Nanoparticle-based therapeutics have been successfully delivered into tumors by exploiting the enhanced permeability and retention effect, a property that permits nanoscale structures to be taken up passively into tumors without the assistance of antibodies.[4] Delivery of nanoshells into the important regions of tumors can be very difficult. This is where most nanoshells try to exploit the tumor's natural recruitment of monocytes for delivery as seen in the above figure. This delivery system is called a "Trojan Horse".

This process works so well since tumors are about ¾ macrophages and once monocytes are brought into the tumor, it differentiates into macrophages which would also be need to maintain the cargo nanoparticles. Once the nanoshells are at the necrotic center, near-infrared illumination is used to destroy the tumor associated macrophages.

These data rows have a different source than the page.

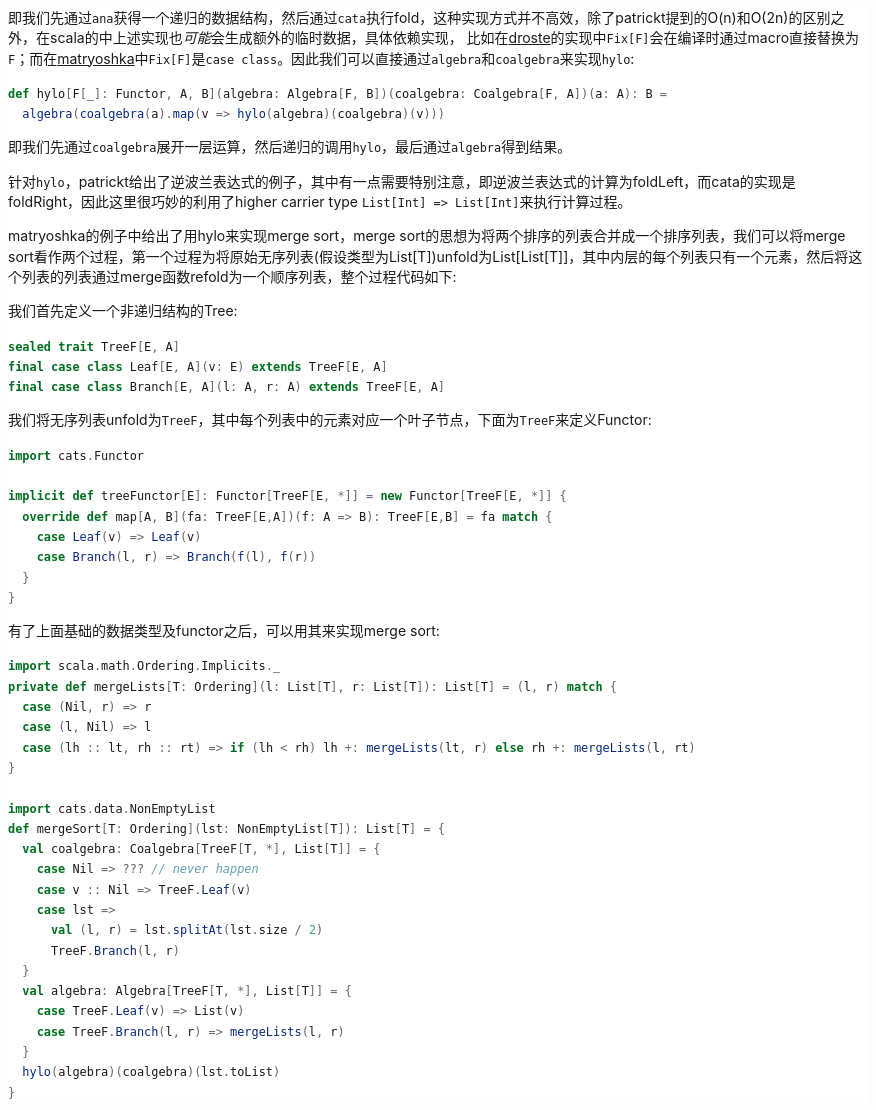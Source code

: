 即我们先通过`ana`获得一个递归的数据结构，然后通过`cata`执行fold，这种实现方式并不高效，除了patrickt提到的O(n)和O(2n)的区别之外，在scala的中上述实现也*可能*会生成额外的临时数据，具体依赖实现，
比如在[droste](https://github.com/higherkindness/droste)的实现中`Fix[F]`会在编译时通过macro直接替换为`F`；而在[matryoshka](https://github.com/precog/matryoshka)中`Fix[F]`是`case class`。因此我们可以直接通过`algebra`和`coalgebra`来实现`hylo`:

```scala
def hylo[F[_]: Functor, A, B](algebra: Algebra[F, B])(coalgebra: Coalgebra[F, A])(a: A): B = 
  algebra(coalgebra(a).map(v => hylo(algebra)(coalgebra)(v)))
```

即我们先通过`coalgebra`展开一层运算，然后递归的调用`hylo`，最后通过`algebra`得到结果。

针对`hylo`，patrickt给出了逆波兰表达式的例子，其中有一点需要特别注意，即逆波兰表达式的计算为foldLeft，而cata的实现是foldRight，因此这里很巧妙的利用了higher carrier type `List[Int] => List[Int]`来执行计算过程。

matryoshka的例子中给出了用hylo来实现merge sort，merge sort的思想为将两个排序的列表合并成一个排序列表，我们可以将merge sort看作两个过程，第一个过程为将原始无序列表(假设类型为List[T])unfold为List[List[T]]，其中内层的每个列表只有一个元素，然后将这个列表的列表通过merge函数refold为一个顺序列表，整个过程代码如下:

我们首先定义一个非递归结构的Tree:

```scala
sealed trait TreeF[E, A]
final case class Leaf[E, A](v: E) extends TreeF[E, A]
final case class Branch[E, A](l: A, r: A) extends TreeF[E, A]
```

我们将无序列表unfold为`TreeF`，其中每个列表中的元素对应一个叶子节点，下面为`TreeF`来定义Functor:

```scala
import cats.Functor

implicit def treeFunctor[E]: Functor[TreeF[E, *]] = new Functor[TreeF[E, *]] {
  override def map[A, B](fa: TreeF[E,A])(f: A => B): TreeF[E,B] = fa match {
    case Leaf(v) => Leaf(v)
    case Branch(l, r) => Branch(f(l), f(r))
  }
}
```

有了上面基础的数据类型及functor之后，可以用其来实现merge sort:

```scala
import scala.math.Ordering.Implicits._
private def mergeLists[T: Ordering](l: List[T], r: List[T]): List[T] = (l, r) match {
  case (Nil, r) => r
  case (l, Nil) => l
  case (lh :: lt, rh :: rt) => if (lh < rh) lh +: mergeLists(lt, r) else rh +: mergeLists(l, rt)
}

import cats.data.NonEmptyList
def mergeSort[T: Ordering](lst: NonEmptyList[T]): List[T] = {
  val coalgebra: Coalgebra[TreeF[T, *], List[T]] = {
    case Nil => ??? // never happen
    case v :: Nil => TreeF.Leaf(v)
    case lst => 
      val (l, r) = lst.splitAt(lst.size / 2)
      TreeF.Branch(l, r)
  }
  val algebra: Algebra[TreeF[T, *], List[T]] = {
    case TreeF.Leaf(v) => List(v)
    case TreeF.Branch(l, r) => mergeLists(l, r)
  }
  hylo(algebra)(coalgebra)(lst.toList)
}
```
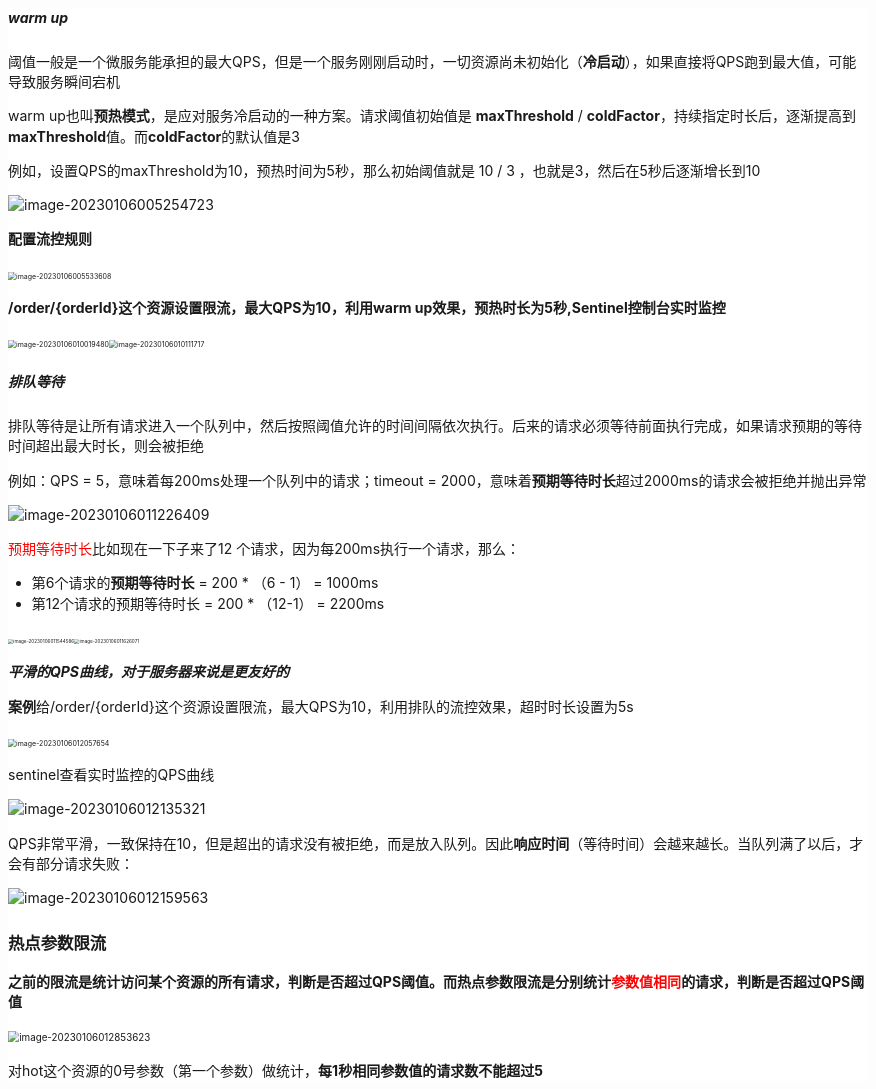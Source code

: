 ##### warm up

阈值一般是一个微服务能承担的最大QPS，但是一个服务刚刚启动时，一切资源尚未初始化（**冷启动**），如果直接将QPS跑到最大值，可能导致服务瞬间宕机

warm up也叫**预热模式**，是应对服务冷启动的一种方案。请求阈值初始值是 **maxThreshold** / **coldFactor**，持续指定时长后，逐渐提高到**maxThreshold**值。而**coldFactor**的默认值是3

例如，设置QPS的maxThreshold为10，预热时间为5秒，那么初始阈值就是 10 / 3 ，也就是3，然后在5秒后逐渐增长到10

![image-20230106005254723](https://hougen.oss-cn-guangzhou.aliyuncs.com/blog-img/1710677623-871a9634fdf1ff005da673e720ff98fbb4f6ff15.png)

**配置流控规则**

<img src="https://hougen.oss-cn-guangzhou.aliyuncs.com/blog-img/1710677627-64b49ac5f26957114b343c84aa691e504cf511ea.png" alt="image-20230106005533608" style="zoom:50%;" />

**/order/{orderId}这个资源设置限流，最大QPS为10，利用warm up效果，预热时长为5秒,Sentinel控制台实时监控**

<img src="https://hougen.oss-cn-guangzhou.aliyuncs.com/blog-img/1710677635-1710677632-e4c6f6a68cb60f11adc701ab819a20460a49ae66.png" alt="image-20230106010019480" style="zoom: 50%;" /><img src="https://i0.hdslb.com/bfs/album/fb904f5587aab2bae03574982204b9e9e4103dcd.png" alt="image-20230106010111717" style="zoom:50%;" />

##### 排队等待

排队等待是让所有请求进入一个队列中，然后按照阈值允许的时间间隔依次执行。后来的请求必须等待前面执行完成，如果请求预期的等待时间超出最大时长，则会被拒绝

例如：QPS = 5，意味着每200ms处理一个队列中的请求；timeout = 2000，意味着**预期等待时长**超过2000ms的请求会被拒绝并抛出异常

![image-20230106011226409](https://hougen.oss-cn-guangzhou.aliyuncs.com/blog-img/1710677639-8fc7bec5b558090c37ce7ae026d7b64ef9e0afbf.png)

<span style="color: red">预期等待时长</span>比如现在一下子来了12 个请求，因为每200ms执行一个请求，那么：

- 第6个请求的**预期等待时长** =  200 * （6 - 1） = 1000ms
- 第12个请求的预期等待时长 = 200 * （12-1） = 2200ms

<img src="https://hougen.oss-cn-guangzhou.aliyuncs.com/blog-img/1710677647-1710677643-4dab91437f24a37e3e3f4c0f28234558044f1a63.png" alt="image-20230106011544586" style="zoom: 33%;" /><img src="https://i0.hdslb.com/bfs/album/248c90bade2c237ad813277ff9adfe01c62052b1.png" alt="image-20230106011626071" style="zoom: 33%;" />

***平滑的QPS曲线，对于服务器来说是更友好的***

**案例**给/order/{orderId}这个资源设置限流，最大QPS为10，利用排队的流控效果，超时时长设置为5s

<img src="https://hougen.oss-cn-guangzhou.aliyuncs.com/blog-img/1710677651-e1a86fb9f0e4549bfd803f10fce437cc53a247f8.png" alt="image-20230106012057654" style="zoom:50%;" />

sentinel查看实时监控的QPS曲线

![image-20230106012135321](https://hougen.oss-cn-guangzhou.aliyuncs.com/blog-img/1710677655-a87f0c52801885841612cb8c1244b33dc3924766.png)

QPS非常平滑，一致保持在10，但是超出的请求没有被拒绝，而是放入队列。因此**响应时间**（等待时间）会越来越长。当队列满了以后，才会有部分请求失败：

![image-20230106012159563](https://hougen.oss-cn-guangzhou.aliyuncs.com/blog-img/1710677659-e3fe4ab99a8911ba9a1d72c132182a62a9042c79.png)

### 热点参数限流

**之前的限流是统计访问某个资源的所有请求，判断是否超过QPS阈值。而热点参数限流是分别统计<span style="color: red">参数值相同</span>的请求，判断是否超过QPS阈值**

<img src="https://hougen.oss-cn-guangzhou.aliyuncs.com/blog-img/1710677663-3753392da56508ab32f96bb00e88444ea794d3f7.png" alt="image-20230106012853623" style="zoom:70%;" />

对hot这个资源的0号参数（第一个参数）做统计，**每1秒相同参数值的请求数不能超过5**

Additionally, these nanoparticles can be made to release antisense DNA oligonucleotides when under photo-activation. These oligonucleotides are used in conjunction with the photo-thermal ablation treatments to perform gene-therapy. This is accomplished because nanoparticle complexes are delivered inside of cells then undergo light induced release of DNA from their surface. This will allow for the internal manipulation of a cell and provide a means for monitoring a group cells return to equilibrium.

Another example of nanoshell plasmonics in cancer treatment involves placing drugs inside of the nanoparticle and using it as a vehicle to deliver toxic drugs to cancerous sites only. This is accomplished by coating the outside of a nanoparticle with iron oxide (allowing for easy tracking with an MRI machine), then once the area of the tumor is coated with the drug-filled nanoparticles, the nanoparticles can be activated using resonant light waves to release the drug.